Check the listing that follows and work out how many lines include "substringWithRange". The reply is that number alone.

■ MATERIAL FOR THIS EXERCISE:
BEGIN

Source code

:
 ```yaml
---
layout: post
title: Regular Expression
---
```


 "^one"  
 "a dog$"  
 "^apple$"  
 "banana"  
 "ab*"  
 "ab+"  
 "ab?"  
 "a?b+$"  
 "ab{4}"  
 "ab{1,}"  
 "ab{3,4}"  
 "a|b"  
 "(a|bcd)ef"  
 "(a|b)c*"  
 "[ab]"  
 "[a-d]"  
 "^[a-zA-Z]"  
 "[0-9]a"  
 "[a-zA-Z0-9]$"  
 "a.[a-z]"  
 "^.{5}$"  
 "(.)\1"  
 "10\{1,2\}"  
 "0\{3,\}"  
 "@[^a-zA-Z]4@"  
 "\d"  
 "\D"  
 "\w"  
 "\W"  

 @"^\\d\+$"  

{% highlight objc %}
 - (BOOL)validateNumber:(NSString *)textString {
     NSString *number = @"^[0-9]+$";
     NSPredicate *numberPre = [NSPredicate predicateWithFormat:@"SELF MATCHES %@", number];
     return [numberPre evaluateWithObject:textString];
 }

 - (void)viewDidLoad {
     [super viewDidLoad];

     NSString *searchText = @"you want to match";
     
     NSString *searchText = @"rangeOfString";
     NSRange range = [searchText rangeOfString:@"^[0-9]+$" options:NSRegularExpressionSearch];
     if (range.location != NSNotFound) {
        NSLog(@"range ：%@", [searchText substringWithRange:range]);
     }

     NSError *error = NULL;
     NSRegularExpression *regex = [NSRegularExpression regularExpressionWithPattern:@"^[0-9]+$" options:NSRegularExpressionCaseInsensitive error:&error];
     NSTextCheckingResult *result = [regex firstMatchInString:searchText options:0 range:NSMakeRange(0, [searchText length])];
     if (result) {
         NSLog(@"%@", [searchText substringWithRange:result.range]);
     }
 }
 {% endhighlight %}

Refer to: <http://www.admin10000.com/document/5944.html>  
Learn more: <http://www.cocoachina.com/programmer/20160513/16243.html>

END

■ EXERCISE ANSWER: 2